*** Opening LISTED ENTRIES ***

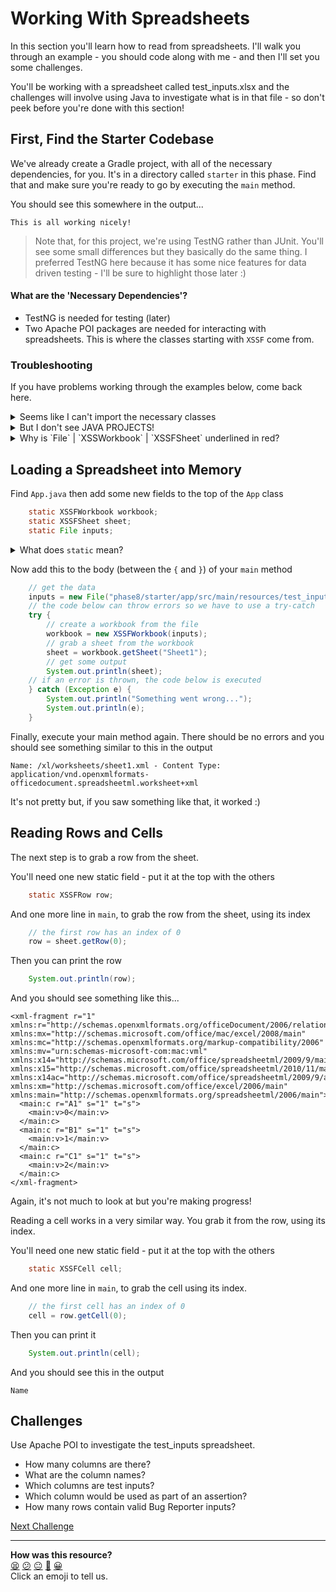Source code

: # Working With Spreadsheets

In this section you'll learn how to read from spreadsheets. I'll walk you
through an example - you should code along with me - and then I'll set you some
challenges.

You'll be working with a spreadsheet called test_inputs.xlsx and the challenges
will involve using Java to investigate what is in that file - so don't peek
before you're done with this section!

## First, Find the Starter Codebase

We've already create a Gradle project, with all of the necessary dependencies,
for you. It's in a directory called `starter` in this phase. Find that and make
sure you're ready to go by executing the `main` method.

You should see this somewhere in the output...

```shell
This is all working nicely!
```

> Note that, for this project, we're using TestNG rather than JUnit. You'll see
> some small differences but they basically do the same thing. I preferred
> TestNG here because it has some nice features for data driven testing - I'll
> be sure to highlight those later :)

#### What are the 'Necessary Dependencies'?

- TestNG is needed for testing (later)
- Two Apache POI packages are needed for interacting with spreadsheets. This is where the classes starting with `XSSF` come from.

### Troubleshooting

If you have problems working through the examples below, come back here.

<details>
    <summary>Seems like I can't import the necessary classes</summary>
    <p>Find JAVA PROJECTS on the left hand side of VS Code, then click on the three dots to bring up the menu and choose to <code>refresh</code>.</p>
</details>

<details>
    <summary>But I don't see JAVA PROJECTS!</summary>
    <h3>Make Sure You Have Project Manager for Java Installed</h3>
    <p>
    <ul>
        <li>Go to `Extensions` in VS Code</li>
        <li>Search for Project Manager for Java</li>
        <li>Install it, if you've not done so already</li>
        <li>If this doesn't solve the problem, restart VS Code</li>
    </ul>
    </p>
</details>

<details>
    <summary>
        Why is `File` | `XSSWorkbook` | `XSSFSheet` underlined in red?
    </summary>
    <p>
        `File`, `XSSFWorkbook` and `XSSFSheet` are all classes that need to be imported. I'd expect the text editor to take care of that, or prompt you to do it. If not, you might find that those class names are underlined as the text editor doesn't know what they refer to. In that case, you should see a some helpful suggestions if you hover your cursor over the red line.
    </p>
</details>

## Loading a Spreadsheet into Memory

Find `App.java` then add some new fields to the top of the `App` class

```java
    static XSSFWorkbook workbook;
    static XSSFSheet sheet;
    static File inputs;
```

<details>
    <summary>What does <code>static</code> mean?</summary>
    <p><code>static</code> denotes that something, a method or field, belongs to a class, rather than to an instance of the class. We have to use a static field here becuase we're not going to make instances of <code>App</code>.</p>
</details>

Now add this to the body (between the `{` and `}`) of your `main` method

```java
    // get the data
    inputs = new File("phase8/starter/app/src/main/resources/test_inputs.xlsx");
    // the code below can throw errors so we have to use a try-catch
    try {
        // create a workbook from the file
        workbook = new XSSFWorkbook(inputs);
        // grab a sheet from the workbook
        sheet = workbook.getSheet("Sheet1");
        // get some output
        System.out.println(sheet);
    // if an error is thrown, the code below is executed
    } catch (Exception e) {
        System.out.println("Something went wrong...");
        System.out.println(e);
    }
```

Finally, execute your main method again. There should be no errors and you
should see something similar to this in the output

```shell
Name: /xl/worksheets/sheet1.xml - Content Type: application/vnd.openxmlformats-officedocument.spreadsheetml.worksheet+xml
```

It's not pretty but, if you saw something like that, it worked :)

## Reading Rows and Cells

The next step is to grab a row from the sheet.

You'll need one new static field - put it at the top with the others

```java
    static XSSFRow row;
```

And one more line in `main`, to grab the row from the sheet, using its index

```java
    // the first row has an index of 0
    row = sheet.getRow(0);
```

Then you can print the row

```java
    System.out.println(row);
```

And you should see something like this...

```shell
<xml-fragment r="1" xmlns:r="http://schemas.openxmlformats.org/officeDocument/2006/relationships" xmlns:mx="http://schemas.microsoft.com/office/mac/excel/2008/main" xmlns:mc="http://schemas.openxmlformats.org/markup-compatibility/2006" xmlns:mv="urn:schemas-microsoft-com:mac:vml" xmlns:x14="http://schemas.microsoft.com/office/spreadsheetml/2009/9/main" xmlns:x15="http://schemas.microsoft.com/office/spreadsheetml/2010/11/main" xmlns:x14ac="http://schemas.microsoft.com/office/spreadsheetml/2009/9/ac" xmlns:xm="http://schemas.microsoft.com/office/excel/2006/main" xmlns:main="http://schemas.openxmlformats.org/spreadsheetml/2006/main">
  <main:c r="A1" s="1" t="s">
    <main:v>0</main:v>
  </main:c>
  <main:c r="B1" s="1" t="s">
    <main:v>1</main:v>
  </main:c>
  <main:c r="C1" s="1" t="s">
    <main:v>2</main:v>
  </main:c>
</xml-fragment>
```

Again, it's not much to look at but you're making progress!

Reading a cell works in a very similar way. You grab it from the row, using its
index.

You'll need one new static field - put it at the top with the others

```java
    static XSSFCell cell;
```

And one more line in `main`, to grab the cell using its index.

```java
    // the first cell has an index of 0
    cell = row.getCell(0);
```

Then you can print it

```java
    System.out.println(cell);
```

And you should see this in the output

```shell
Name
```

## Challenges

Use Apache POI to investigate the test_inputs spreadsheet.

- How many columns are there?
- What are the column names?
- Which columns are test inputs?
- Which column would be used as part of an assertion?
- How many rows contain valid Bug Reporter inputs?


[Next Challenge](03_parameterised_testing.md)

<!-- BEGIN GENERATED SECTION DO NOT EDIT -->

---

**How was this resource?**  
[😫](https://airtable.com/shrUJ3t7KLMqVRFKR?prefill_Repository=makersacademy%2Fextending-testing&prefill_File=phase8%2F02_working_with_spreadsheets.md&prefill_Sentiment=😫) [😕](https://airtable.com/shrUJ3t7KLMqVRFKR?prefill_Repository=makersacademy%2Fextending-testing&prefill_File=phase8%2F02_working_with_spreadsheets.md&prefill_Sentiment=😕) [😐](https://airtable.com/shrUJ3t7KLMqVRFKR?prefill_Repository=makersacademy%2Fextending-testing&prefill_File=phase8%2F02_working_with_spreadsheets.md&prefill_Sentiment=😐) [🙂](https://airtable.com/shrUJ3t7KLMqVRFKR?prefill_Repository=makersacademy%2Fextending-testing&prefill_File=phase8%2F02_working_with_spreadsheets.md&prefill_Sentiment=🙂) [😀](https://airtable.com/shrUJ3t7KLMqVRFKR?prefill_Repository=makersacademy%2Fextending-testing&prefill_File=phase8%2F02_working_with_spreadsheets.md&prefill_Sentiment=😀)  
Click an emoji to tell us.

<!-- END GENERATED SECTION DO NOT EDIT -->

*** Closing LISTED ENTRIES ***
*** Opening LISTED ENTRIES ***

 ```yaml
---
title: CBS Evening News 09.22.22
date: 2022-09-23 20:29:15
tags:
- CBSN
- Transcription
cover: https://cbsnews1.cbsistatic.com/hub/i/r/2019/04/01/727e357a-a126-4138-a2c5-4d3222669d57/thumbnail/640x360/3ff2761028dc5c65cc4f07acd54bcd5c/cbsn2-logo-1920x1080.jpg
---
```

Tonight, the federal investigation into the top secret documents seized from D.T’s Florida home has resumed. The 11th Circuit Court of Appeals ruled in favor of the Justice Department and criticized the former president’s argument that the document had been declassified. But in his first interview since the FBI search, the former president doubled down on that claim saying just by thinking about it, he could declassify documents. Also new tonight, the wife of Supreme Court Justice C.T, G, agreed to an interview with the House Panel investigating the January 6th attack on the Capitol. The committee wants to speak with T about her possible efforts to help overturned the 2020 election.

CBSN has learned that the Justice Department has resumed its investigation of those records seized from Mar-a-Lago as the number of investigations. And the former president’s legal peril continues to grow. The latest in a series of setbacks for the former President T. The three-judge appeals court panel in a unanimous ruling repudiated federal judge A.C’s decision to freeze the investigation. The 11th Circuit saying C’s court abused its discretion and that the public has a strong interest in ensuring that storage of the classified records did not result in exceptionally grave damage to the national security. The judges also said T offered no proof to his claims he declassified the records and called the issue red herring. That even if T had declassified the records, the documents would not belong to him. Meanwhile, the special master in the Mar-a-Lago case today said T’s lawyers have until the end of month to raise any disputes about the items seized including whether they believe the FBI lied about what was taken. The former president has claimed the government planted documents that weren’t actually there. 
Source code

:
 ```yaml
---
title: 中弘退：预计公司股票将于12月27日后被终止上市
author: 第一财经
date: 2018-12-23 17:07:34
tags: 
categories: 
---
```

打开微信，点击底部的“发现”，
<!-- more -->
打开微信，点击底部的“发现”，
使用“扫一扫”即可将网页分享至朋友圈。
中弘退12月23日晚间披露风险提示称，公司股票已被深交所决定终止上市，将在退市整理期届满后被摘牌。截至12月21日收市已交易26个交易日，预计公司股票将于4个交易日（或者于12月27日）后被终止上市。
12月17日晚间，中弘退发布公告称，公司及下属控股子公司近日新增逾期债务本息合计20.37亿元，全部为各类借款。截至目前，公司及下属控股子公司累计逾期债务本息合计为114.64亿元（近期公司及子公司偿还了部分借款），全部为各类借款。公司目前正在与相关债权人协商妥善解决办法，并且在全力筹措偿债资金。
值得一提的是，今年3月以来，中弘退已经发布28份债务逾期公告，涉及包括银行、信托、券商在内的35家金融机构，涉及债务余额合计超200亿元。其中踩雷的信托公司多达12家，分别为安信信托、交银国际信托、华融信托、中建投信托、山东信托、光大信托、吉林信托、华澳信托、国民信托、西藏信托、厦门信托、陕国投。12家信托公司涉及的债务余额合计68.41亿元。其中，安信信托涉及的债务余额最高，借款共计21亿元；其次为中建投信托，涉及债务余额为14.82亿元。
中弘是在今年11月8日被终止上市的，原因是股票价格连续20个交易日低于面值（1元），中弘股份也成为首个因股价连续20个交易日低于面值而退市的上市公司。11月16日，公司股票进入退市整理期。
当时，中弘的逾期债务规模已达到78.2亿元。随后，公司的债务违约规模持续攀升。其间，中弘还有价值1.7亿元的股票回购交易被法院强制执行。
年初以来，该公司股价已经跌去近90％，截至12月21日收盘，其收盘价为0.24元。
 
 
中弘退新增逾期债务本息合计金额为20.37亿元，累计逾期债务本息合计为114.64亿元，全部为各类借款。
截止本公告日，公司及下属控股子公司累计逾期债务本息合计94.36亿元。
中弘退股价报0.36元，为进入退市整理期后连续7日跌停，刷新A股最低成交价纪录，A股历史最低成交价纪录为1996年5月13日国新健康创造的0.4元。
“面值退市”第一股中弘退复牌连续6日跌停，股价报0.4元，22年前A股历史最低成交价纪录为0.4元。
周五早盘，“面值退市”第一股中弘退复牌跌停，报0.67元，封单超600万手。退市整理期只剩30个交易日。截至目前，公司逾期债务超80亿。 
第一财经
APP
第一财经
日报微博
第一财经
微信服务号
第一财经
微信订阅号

*** Closing LISTED ENTRIES ***

» **WORK REQUIRED**
Retype only this portion of the data above: the line containing "through an example", the line containing "<summary>Seems like I", and all lines between them, exactly.

» **ANSWER SECTION**
through an example - you should code along with me - and then I'll set you some
challenges.

You'll be working with a spreadsheet called test_inputs.xlsx and the challenges
will involve using Java to investigate what is in that file - so don't peek
before you're done with this section!

## First, Find the Starter Codebase

We've already create a Gradle project, with all of the necessary dependencies,
for you. It's in a directory called `starter` in this phase. Find that and make
sure you're ready to go by executing the `main` method.

You should see this somewhere in the output...

```shell
This is all working nicely!
```

> Note that, for this project, we're using TestNG rather than JUnit. You'll see
> some small differences but they basically do the same thing. I preferred
> TestNG here because it has some nice features for data driven testing - I'll
> be sure to highlight those later :)

#### What are the 'Necessary Dependencies'?

- TestNG is needed for testing (later)
- Two Apache POI packages are needed for interacting with spreadsheets. This is where the classes starting with `XSSF` come from.

### Troubleshooting

If you have problems working through the examples below, come back here.

<details>
    <summary>Seems like I can't import the necessary classes</summary>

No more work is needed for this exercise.